Actually I think it's amazing that something analytical that complicated and with a variety of operations (addition, division, multiplication, factorial, square root, exponentiation, and summation) could create something as "simple" as pi.
Unfortunately it seems to get to within MATLAB's precision after just one iteration - I'd have like to see how it converges as afunction of iteration (summation term). (Hint: help would be appreciated.)
John D'Errico
John D'Errico 2018년 11월 28일
편집: John D'Errico 2018년 11월 28일
As I recall, these approximations tend to give a roughly fixed number of digits per term. I'll do it using HPF, but syms would also work.
DefaultNumberOfDigits 500
n = 10;
piterms = zeros(n+1,1,'hpf');
f = sqrt(hpf(2))*2/9801*hpf(factorial(0));
piterms(1) = f*1103;
hpf396 = hpf(396)^4;
for k = 1:n
hpfk = hpf(k);
f = f*(4*hpfk-3)*(4*hpfk-2)*(4*hpfk-1)*4/(hpfk^3)/hpf396;
piterms(k+1) = f*(1103 + 26390*hpfk);
end
piapprox = 1./cumsum(piterms);
pierror = double(hpf('pi') - piapprox))
pierror =
-7.6424e-08
-6.3954e-16
-5.6824e-24
-5.2389e-32
-4.9442e-40
-4.741e-48
-4.5989e-56
-4.5e-64
-4.4333e-72
-4.3915e-80
-4.3696e-88
So roughly 8 digits per term in this series.

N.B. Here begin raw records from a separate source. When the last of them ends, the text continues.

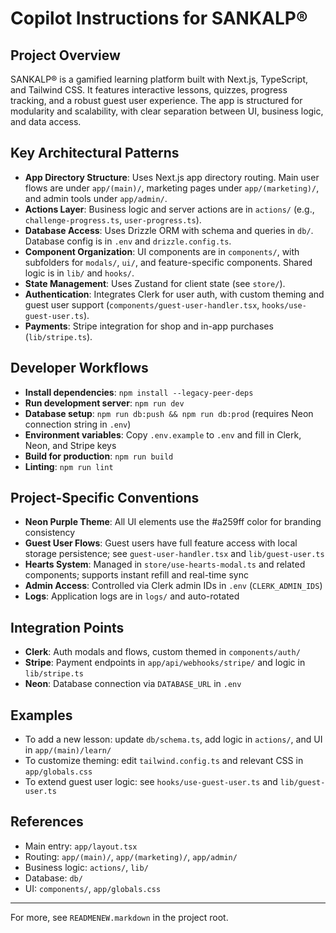 # Copilot Instructions for SANKALP®

## Project Overview
SANKALP® is a gamified learning platform built with Next.js, TypeScript, and Tailwind CSS. It features interactive lessons, quizzes, progress tracking, and a robust guest user experience. The app is structured for modularity and scalability, with clear separation between UI, business logic, and data access.

## Key Architectural Patterns
- **App Directory Structure**: Uses Next.js app directory routing. Main user flows are under `app/(main)/`, marketing pages under `app/(marketing)/`, and admin tools under `app/admin/`.
- **Actions Layer**: Business logic and server actions are in `actions/` (e.g., `challenge-progress.ts`, `user-progress.ts`).
- **Database Access**: Uses Drizzle ORM with schema and queries in `db/`. Database config is in `.env` and `drizzle.config.ts`.
- **Component Organization**: UI components are in `components/`, with subfolders for `modals/`, `ui/`, and feature-specific components. Shared logic is in `lib/` and `hooks/`.
- **State Management**: Uses Zustand for client state (see `store/`).
- **Authentication**: Integrates Clerk for user auth, with custom theming and guest user support (`components/guest-user-handler.tsx`, `hooks/use-guest-user.ts`).
- **Payments**: Stripe integration for shop and in-app purchases (`lib/stripe.ts`).

## Developer Workflows
- **Install dependencies**: `npm install --legacy-peer-deps`
- **Run development server**: `npm run dev`
- **Database setup**: `npm run db:push && npm run db:prod` (requires Neon connection string in `.env`)
- **Environment variables**: Copy `.env.example` to `.env` and fill in Clerk, Neon, and Stripe keys
- **Build for production**: `npm run build`
- **Linting**: `npm run lint`

## Project-Specific Conventions
- **Neon Purple Theme**: All UI elements use the #a259ff color for branding consistency
- **Guest User Flows**: Guest users have full feature access with local storage persistence; see `guest-user-handler.tsx` and `lib/guest-user.ts`
- **Hearts System**: Managed in `store/use-hearts-modal.ts` and related components; supports instant refill and real-time sync
- **Admin Access**: Controlled via Clerk admin IDs in `.env` (`CLERK_ADMIN_IDS`)
- **Logs**: Application logs are in `logs/` and auto-rotated

## Integration Points
- **Clerk**: Auth modals and flows, custom themed in `components/auth/`
- **Stripe**: Payment endpoints in `app/api/webhooks/stripe/` and logic in `lib/stripe.ts`
- **Neon**: Database connection via `DATABASE_URL` in `.env`

## Examples
- To add a new lesson: update `db/schema.ts`, add logic in `actions/`, and UI in `app/(main)/learn/`
- To customize theming: edit `tailwind.config.ts` and relevant CSS in `app/globals.css`
- To extend guest user logic: see `hooks/use-guest-user.ts` and `lib/guest-user.ts`

## References
- Main entry: `app/layout.tsx`
- Routing: `app/(main)/`, `app/(marketing)/`, `app/admin/`
- Business logic: `actions/`, `lib/`
- Database: `db/`
- UI: `components/`, `app/globals.css`

---
For more, see `READMENEW.markdown` in the project root.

Resetting the default number of digits to used to 1000, then n=125, so a total of 126 terms in the series, we can pretty quickly get a 1000 digit approximation to pi:
pierror = hpf('pi') - piapprox(end + [-3:0])
pierror =
HPF array of size: 4 1
|1,1| -1.2060069282720814803655e-982
|2,1| -1.25042729756426e-990
|3,1| -1.296534e-998
|4,1| -8.e-1004
So as you see, it generates a very reliable 8 digits per term in the sum.
piapprox(end)
ans =
3.141592653589793238462643383279502884197169399375105820974944592307816406286208998628034825342117067982148086513282306647093844609550582231725359408128481117450284102701938521105559644622948954930381964428810975665933446128475648233786783165271201909145648566923460348610454326648213393607260249141273724587006606315588174881520920962829254091715364367892590360011330530548820466521384146951941511609433057270365759591953092186117381932611793105118548074462379962749567351885752724891227938183011949129833673362440656643086021394946395224737190702179860943702770539217176293176752384674818467669405132000568127145263560827785771342757789609173637178721468440901224953430146549585371050792279689258923542019956112129021960864034418159813629774771309960518707211349999998372978049951059731732816096318595024459455346908302642522308253344685035261931188171010003137838752886587533208381420617177669147303598253490428755468731159562863882353787593751957781857780532171226806613001927876611195909216420199
hpf('pi')
ans =
3.141592653589793238462643383279502884197169399375105820974944592307816406286208998628034825342117067982148086513282306647093844609550582231725359408128481117450284102701938521105559644622948954930381964428810975665933446128475648233786783165271201909145648566923460348610454326648213393607260249141273724587006606315588174881520920962829254091715364367892590360011330530548820466521384146951941511609433057270365759591953092186117381932611793105118548074462379962749567351885752724891227938183011949129833673362440656643086021394946395224737190702179860943702770539217176293176752384674818467669405132000568127145263560827785771342757789609173637178721468440901224953430146549585371050792279689258923542019956112129021960864034418159813629774771309960518707211349999998372978049951059731732816096318595024459455346908302642522308253344685035261931188171010003137838752886587533208381420617177669147303598253490428755468731159562863882353787593751957781857780532171226806613001927876611195909216420199
I also ran it for 100000 digits, so 12500 terms. It took a little more time, but was entirely possible to compute. I don't recall which similar approximation I used some time ago, but I once used it to compute 1 million or so digits of pi in HPF. HPF currently stores a half million digits as I recall.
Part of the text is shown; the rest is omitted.